私がなぜ日本人アーティストとの関わりを求めていたのか、そしてアルタウスゼーの山里と日本にどんな繋がりがあるのか、手短にご説明しましょう。これはもちろん、ミヒャエル・モーザーが関係しているからです。
1867年、鉱山労働者で木工職人の息子モーザーは、14歳のときにウィーンの写真家ヴィルヘルム・ブルガーの弟子入りするためウィーンに呼び寄せられました。1868年、少年は、オーストリア=ハンガリー帝国東アジア遠征隊に随行したブルガーに同行し、ケープタウン、ジャワ、シンガポール、バンコク、サイゴン、香港を経由し、横浜へと旅をしました。モーザーは、絶えず船酔いに悩まされ、1869年に日本に留まることに決め、初めは港湾区域の飲み屋で働き、その後英字新聞「ジャパン・ガゼット」や「ファー・イースト」の発行人を務めるジョン・レディー・ブラックのカメラマンとなりました。流暢な日本語の話し方と読み書きを習得した彼は、1873年、通訳としてウィーンで開かれた万国博覧会に派遣された日本代表団に同行しました。日本に戻ったモーザーは、日本政府からカメラマンとして雇われ、東京に拠点を移しました。1876年、フィラデルフィアで開催されたアメリカ合衆国独立100周年記念万博に、日本代表団の通訳として赴きますが、病に罹り、1877年にアルタウスゼーに帰郷することを決心しました。そこで彼は、最初にアルタウスゼーで、後にバート・アウスゼーで写真館を開業し成功を収めました。1889年、彼はフランチスカ・ピーチと結婚し、一年後に一人息子フィリップが誕生しました。モーザーは、写真への功績が認められ、シルバーステート賞を受賞しました。

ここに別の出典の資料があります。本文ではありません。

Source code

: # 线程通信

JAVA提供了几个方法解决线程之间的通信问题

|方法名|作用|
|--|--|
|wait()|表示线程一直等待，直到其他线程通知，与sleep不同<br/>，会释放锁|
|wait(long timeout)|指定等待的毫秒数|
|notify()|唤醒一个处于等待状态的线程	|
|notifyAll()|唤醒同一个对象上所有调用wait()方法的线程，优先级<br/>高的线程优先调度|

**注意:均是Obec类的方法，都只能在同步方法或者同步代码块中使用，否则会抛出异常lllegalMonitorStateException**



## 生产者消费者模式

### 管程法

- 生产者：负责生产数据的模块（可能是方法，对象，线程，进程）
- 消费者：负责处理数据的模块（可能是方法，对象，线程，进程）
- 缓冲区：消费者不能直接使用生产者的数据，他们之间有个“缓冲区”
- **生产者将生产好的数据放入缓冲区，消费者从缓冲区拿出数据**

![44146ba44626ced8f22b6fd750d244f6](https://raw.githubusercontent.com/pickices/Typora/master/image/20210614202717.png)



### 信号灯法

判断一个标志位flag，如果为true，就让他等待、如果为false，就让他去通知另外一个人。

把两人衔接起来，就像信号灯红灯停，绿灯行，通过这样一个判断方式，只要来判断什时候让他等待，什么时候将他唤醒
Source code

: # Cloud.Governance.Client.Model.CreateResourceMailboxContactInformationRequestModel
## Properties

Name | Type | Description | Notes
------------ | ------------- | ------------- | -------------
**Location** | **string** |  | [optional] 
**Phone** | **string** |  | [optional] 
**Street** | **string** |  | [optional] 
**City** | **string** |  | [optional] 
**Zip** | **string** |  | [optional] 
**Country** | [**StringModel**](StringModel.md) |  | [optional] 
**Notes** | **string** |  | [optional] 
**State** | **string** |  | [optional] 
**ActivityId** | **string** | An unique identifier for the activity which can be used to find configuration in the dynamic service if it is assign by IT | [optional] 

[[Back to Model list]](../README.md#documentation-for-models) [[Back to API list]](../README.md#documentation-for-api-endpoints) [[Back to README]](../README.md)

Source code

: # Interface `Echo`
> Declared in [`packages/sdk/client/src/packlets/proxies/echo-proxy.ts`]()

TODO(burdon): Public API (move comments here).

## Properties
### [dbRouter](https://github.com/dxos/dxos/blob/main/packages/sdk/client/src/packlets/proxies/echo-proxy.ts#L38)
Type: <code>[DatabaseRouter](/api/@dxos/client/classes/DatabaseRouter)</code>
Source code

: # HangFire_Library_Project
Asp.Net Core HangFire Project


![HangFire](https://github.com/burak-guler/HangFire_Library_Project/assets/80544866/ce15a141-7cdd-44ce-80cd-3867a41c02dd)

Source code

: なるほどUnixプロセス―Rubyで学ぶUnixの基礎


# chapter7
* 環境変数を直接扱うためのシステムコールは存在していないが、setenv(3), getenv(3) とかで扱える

彼は、日本の明治時代における最も重要な写真家の一人として評価されています。(キュレーター、イヴォンヌ・オズワルド氏)
YUKIMI AKIBA氏からのステートメント
波乱に満ちた彼の初航海。少年が渡った波を想像したとき、葛飾北斎の浮世絵が心に浮かびました。私は、その波しぶきとその勢いが、異国の地へと旅立つ決意みなぎる若きエネルギーと情熱、そして彼が過ごした明治時代の日本が遂げた劇的な変化を完璧に表現していると感じました。こうして「ジャパンブルーと大波」が、彼の若々しい精神の象徴的イメージとなったのです。紺碧に波立つ色彩は、これらの写真を捉えた彼の眼差しと、時を超えた私の心を結ぶ繋がりから生まれた物語です。歳を重ねた彼の穏やかな優しい眼差しの奥に、これらの歴史的な写真に写し出された人々への深い祈りを感じました。私は、実際のエピソードから、当時の日本とオーストリアの美しい風景や、写真に写る人々の未来に想いを馳せながら、彼らに寄り添った新しい物語を紡ぎ出したのです。」(ビデオからの書き起こし)
欧州文化首都バートイシュル・ザルツカンマーグート2024、プログラム部門長からのコメント
新しくオープンしたホリデーリゾート、ズロームという来訪者や住民が当地域の伝統に触れ合うのにふさわしい場所を舞台としたグルントルゼーでの展示発表を経て、本展は、ザルツブルク・モーツァルトの家(2024年6月9日から12月31日)とグラーツのヨアネウム(2025年1月30日から5月18日)へと巡回しました。
これら3つの展覧会は、欧州文化首都バートイシュル・ザルツカンマーグート2024とその各プログラム部門長のおかげで実現しました。ザルツカンマーグートのグルントルゼーとザルツブルク・モーツァルトの家で開かれた展覧会は、ともに5万人もの来場者を集めました。この励みになる結果は、歴史や伝統に対する現代的視点が、人自らの自己イメージを考察するうえで、大きく寄与していることを明らかに示しました。YUKIMI AKIBA氏の作品では、対照性と共通性が際立つ二国の文化が一つになり、その一体感が豊かさを生み出しています。他者が仲間というより敵とみなされる時世において、大切な兆しといえます。
伝統なくして私達は存在しませんが、伝統に留まったままでは、私達の思考は硬直化し柔軟性が失われてしまいます。この「時間旅行」展は、過去をより理解し、新たな難題に立ち向かえるよう、過去を異なる視点で捉えることを可能にし、未来へと連れ出すのです。